## Task to complete
Output every line of the entries from the line containing "### 3. User Security" through the last, exactly, with no other content.

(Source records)
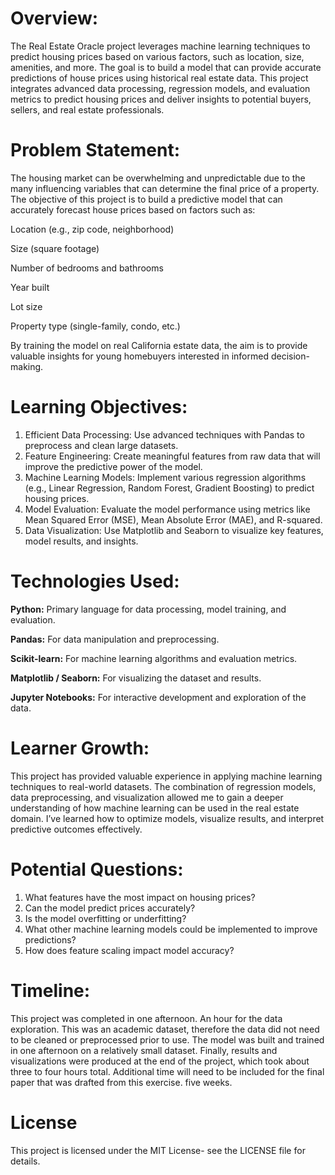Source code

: # Overview: 
The Real Estate Oracle project leverages machine learning techniques to predict housing prices based on various factors, such as location, size, amenities, and more. The goal is to build a model that can provide accurate predictions of house prices using historical real estate data. This project integrates advanced data processing, regression models, and evaluation metrics to predict housing prices and deliver insights to potential buyers, sellers, and real estate professionals.

# Problem Statement: 
The housing market can be overwhelming and unpredictable due to the many influencing variables that can determine the final price of a property. The objective of this project is to build a predictive model that can accurately forecast house prices based on factors such as:

Location (e.g., zip code, neighborhood)

Size (square footage)

Number of bedrooms and bathrooms

Year built

Lot size

Property type (single-family, condo, etc.)

By training the model on real California estate data, the aim is to provide valuable insights for young homebuyers interested in informed decision-making.

# Learning Objectives: 
1. Efficient Data Processing: Use advanced techniques with Pandas to preprocess and clean large datasets.
2. Feature Engineering: Create meaningful features from raw data that will improve the predictive power of the model.
3. Machine Learning Models: Implement various regression algorithms (e.g., Linear Regression, Random Forest, Gradient Boosting) to predict housing prices.
4. Model Evaluation: Evaluate the model performance using metrics like Mean Squared Error (MSE), Mean Absolute Error (MAE), and R-squared.
5. Data Visualization: Use Matplotlib and Seaborn to visualize key features, model results, and insights.

# Technologies Used: 
__Python:__ Primary language for data processing, model training, and evaluation.

__Pandas:__ For data manipulation and preprocessing.

__Scikit-learn:__ For machine learning algorithms and evaluation metrics.

__Matplotlib / Seaborn:__ For visualizing the dataset and results.

__Jupyter Notebooks:__ For interactive development and exploration of the data.

# Learner Growth: 
This project has provided valuable experience in applying machine learning techniques to real-world datasets. The combination of regression models, data preprocessing, and visualization allowed me to gain a deeper understanding of how machine learning can be used in the real estate domain. I’ve learned how to optimize models, visualize results, and interpret predictive outcomes effectively.

# Potential Questions: 
1. What features have the most impact on housing prices?
2. Can the model predict prices accurately?
3. Is the model overfitting or underfitting? 
4. What other machine learning models could be implemented to improve predictions?
5. How does feature scaling impact model accuracy?

# Timeline: 
This project was completed in one afternoon. An hour for the data exploration. This was an academic dataset, therefore the data did not need to be cleaned or preprocessed prior to use. The model was built and trained in one afternoon on a relatively small dataset. Finally, results and visualizations were produced at the end of the project, which took about three to four hours total. Additional time will need to be included for the final paper that was drafted from this exercise. five weeks.

# License 
This project is licensed under the MIT License- see the LICENSE file for details. 
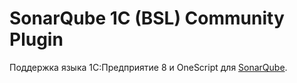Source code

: # SonarQube 1C (BSL) Community Plugin

Поддержка языка 1С:Предприятие 8 и OneScript для [SonarQube](http://sonarqube.org).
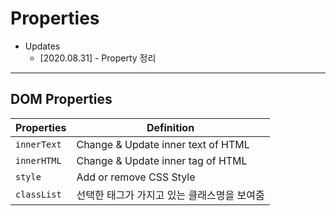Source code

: # Properties

- Updates
  - [2020.08.31] - Property 정리

---

## DOM Properties

| Properties  | Definition                                  |
| ----------- | ------------------------------------------- |
| `innerText` | Change & Update inner text of HTML          |
| `innerHTML` | Change & Update inner tag of HTML           |
| `style`     | Add or remove CSS Style                     |
| `classList` | 선택한 태그가 가지고 있는 클래스명을 보여줌 |
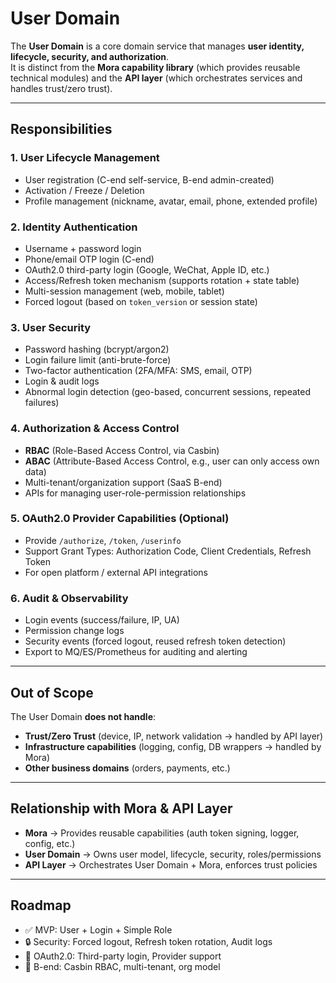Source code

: # User Domain

The **User Domain** is a core domain service that manages **user identity, lifecycle, security, and authorization**.  
It is distinct from the **Mora capability library** (which provides reusable technical modules) and the **API layer** (which orchestrates services and handles trust/zero trust).

---

## Responsibilities

### 1. User Lifecycle Management
- User registration (C-end self-service, B-end admin-created)
- Activation / Freeze / Deletion
- Profile management (nickname, avatar, email, phone, extended profile)

### 2. Identity Authentication
- Username + password login
- Phone/email OTP login (C-end)
- OAuth2.0 third-party login (Google, WeChat, Apple ID, etc.)
- Access/Refresh token mechanism (supports rotation + state table)
- Multi-session management (web, mobile, tablet)
- Forced logout (based on `token_version` or session state)

### 3. User Security
- Password hashing (bcrypt/argon2)
- Login failure limit (anti-brute-force)
- Two-factor authentication (2FA/MFA: SMS, email, OTP)
- Login & audit logs
- Abnormal login detection (geo-based, concurrent sessions, repeated failures)

### 4. Authorization & Access Control
- **RBAC** (Role-Based Access Control, via Casbin)
- **ABAC** (Attribute-Based Access Control, e.g., user can only access own data)
- Multi-tenant/organization support (SaaS B-end)
- APIs for managing user-role-permission relationships

### 5. OAuth2.0 Provider Capabilities (Optional)
- Provide `/authorize`, `/token`, `/userinfo`
- Support Grant Types: Authorization Code, Client Credentials, Refresh Token
- For open platform / external API integrations

### 6. Audit & Observability
- Login events (success/failure, IP, UA)
- Permission change logs
- Security events (forced logout, reused refresh token detection)
- Export to MQ/ES/Prometheus for auditing and alerting

---

## Out of Scope
The User Domain **does not handle**:
- **Trust/Zero Trust** (device, IP, network validation → handled by API layer)
- **Infrastructure capabilities** (logging, config, DB wrappers → handled by Mora)
- **Other business domains** (orders, payments, etc.)

---

## Relationship with Mora & API Layer
- **Mora** → Provides reusable capabilities (auth token signing, logger, config, etc.)
- **User Domain** → Owns user model, lifecycle, security, roles/permissions
- **API Layer** → Orchestrates User Domain + Mora, enforces trust policies

---

## Roadmap
- ✅ MVP: User + Login + Simple Role  
- 🔒 Security: Forced logout, Refresh token rotation, Audit logs  
- 🔑 OAuth2.0: Third-party login, Provider support  
- 🏢 B-end: Casbin RBAC, multi-tenant, org model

## Answer area
### 3. User Security
- Password hashing (bcrypt/argon2)
- Login failure limit (anti-brute-force)
- Two-factor authentication (2FA/MFA: SMS, email, OTP)
- Login & audit logs
- Abnormal login detection (geo-based, concurrent sessions, repeated failures)

### 4. Authorization & Access Control
- **RBAC** (Role-Based Access Control, via Casbin)
- **ABAC** (Attribute-Based Access Control, e.g., user can only access own data)
- Multi-tenant/organization support (SaaS B-end)
- APIs for managing user-role-permission relationships

### 5. OAuth2.0 Provider Capabilities (Optional)
- Provide `/authorize`, `/token`, `/userinfo`
- Support Grant Types: Authorization Code, Client Credentials, Refresh Token
- For open platform / external API integrations

### 6. Audit & Observability
- Login events (success/failure, IP, UA)
- Permission change logs
- Security events (forced logout, reused refresh token detection)
- Export to MQ/ES/Prometheus for auditing and alerting

---

## Out of Scope
The User Domain **does not handle**:
- **Trust/Zero Trust** (device, IP, network validation → handled by API layer)
- **Infrastructure capabilities** (logging, config, DB wrappers → handled by Mora)
- **Other business domains** (orders, payments, etc.)

---

## Relationship with Mora & API Layer
- **Mora** → Provides reusable capabilities (auth token signing, logger, config, etc.)
- **User Domain** → Owns user model, lifecycle, security, roles/permissions
- **API Layer** → Orchestrates User Domain + Mora, enforces trust policies

---

## Roadmap
- ✅ MVP: User + Login + Simple Role  
- 🔒 Security: Forced logout, Refresh token rotation, Audit logs  
- 🔑 OAuth2.0: Third-party login, Provider support  
- 🏢 B-end: Casbin RBAC, multi-tenant, org model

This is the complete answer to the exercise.